# About this exercise
Leaving out each picture, transcribe the lines of the listing below exactly from the first through the line that contains "and bash scripting.".

# Study material
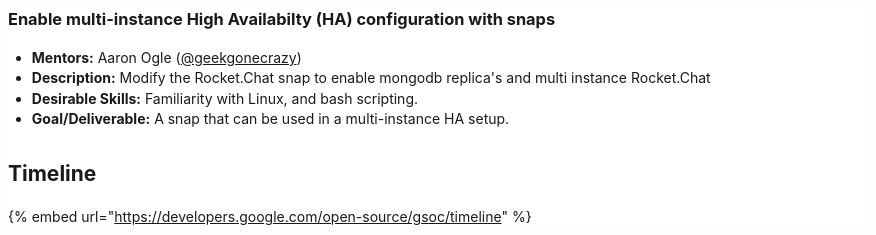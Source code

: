 ### Enable multi-instance High Availabilty (HA) configuration with snaps

* **Mentors:** Aaron Ogle ([@geekgonecrazy](https://github.com/geekgonecrazy))
* **Description:** Modify the Rocket.Chat snap to enable mongodb replica's and multi instance Rocket.Chat
* **Desirable Skills:** Familiarity with Linux, and bash scripting.
* **Goal/Deliverable:** A snap that can be used in a multi-instance HA setup.

## Timeline

{% embed url="https://developers.google.com/open-source/gsoc/timeline" %}
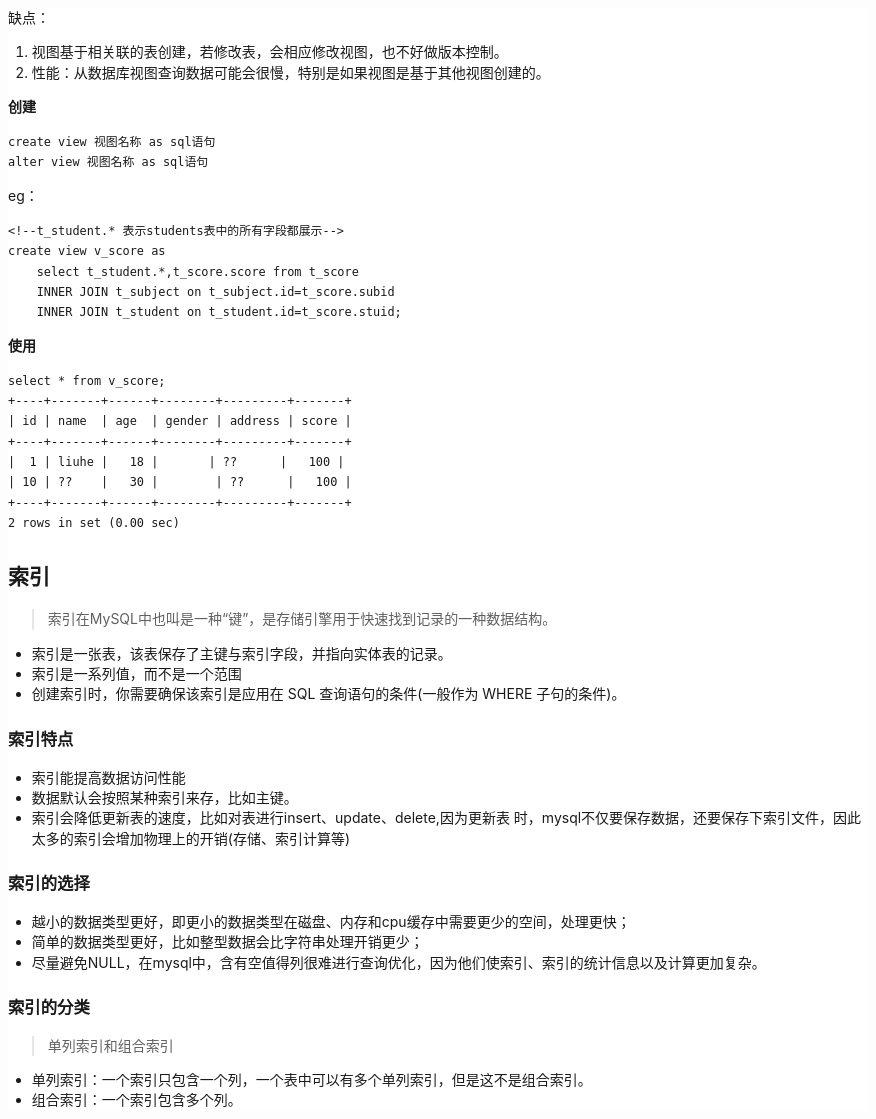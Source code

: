 缺点：

1. 视图基于相关联的表创建，若修改表，会相应修改视图，也不好做版本控制。
2. 性能：从数据库视图查询数据可能会很慢，特别是如果视图是基于其他视图创建的。


**创建**

```
create view 视图名称 as sql语句
alter view 视图名称 as sql语句
```

eg：
```
<!--t_student.* 表示students表中的所有字段都展示-->
create view v_score as 
	select t_student.*,t_score.score from t_score 
	INNER JOIN t_subject on t_subject.id=t_score.subid
	INNER JOIN t_student on t_student.id=t_score.stuid;
```

**使用**
```
select * from v_score;
+----+-------+------+--------+---------+-------+
| id | name  | age  | gender | address | score |
+----+-------+------+--------+---------+-------+
|  1 | liuhe |   18 |       | ??      |   100 |
| 10 | ??    |   30 |        | ??      |   100 |
+----+-------+------+--------+---------+-------+
2 rows in set (0.00 sec)
```

## 索引

> 索引在MySQL中也叫是一种“键”，是存储引擎用于快速找到记录的一种数据结构。

- 索引是一张表，该表保存了主键与索引字段，并指向实体表的记录。
- 索引是一系列值，而不是一个范围
- 创建索引时，你需要确保该索引是应用在 SQL 查询语句的条件(一般作为 WHERE 子句的条件)。

### 索引特点
- 索引能提高数据访问性能
- 数据默认会按照某种索引来存，比如主键。
- 索引会降低更新表的速度，比如对表进行insert、update、delete,因为更新表 时，mysql不仅要保存数据，还要保存下索引文件，因此太多的索引会增加物理上的开销(存储、索引计算等)

### 索引的选择
- 越小的数据类型更好，即更小的数据类型在磁盘、内存和cpu缓存中需要更少的空间，处理更快；
- 简单的数据类型更好，比如整型数据会比字符串处理开销更少；
- 尽量避免NULL，在mysql中，含有空值得列很难进行查询优化，因为他们使索引、索引的统计信息以及计算更加复杂。

### 索引的分类
> 单列索引和组合索引
- 单列索引：一个索引只包含一个列，一个表中可以有多个单列索引，但是这不是组合索引。
- 组合索引：一个索引包含多个列。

# Answer to this task
Source code

: ### Enable multi-instance High Availabilty (HA) configuration with snaps

* **Mentors:** Aaron Ogle ([@geekgonecrazy](https://github.com/geekgonecrazy))
* **Description:** Modify the Rocket.Chat snap to enable mongodb replica's and multi instance Rocket.Chat
* **Desirable Skills:** Familiarity with Linux, and bash scripting.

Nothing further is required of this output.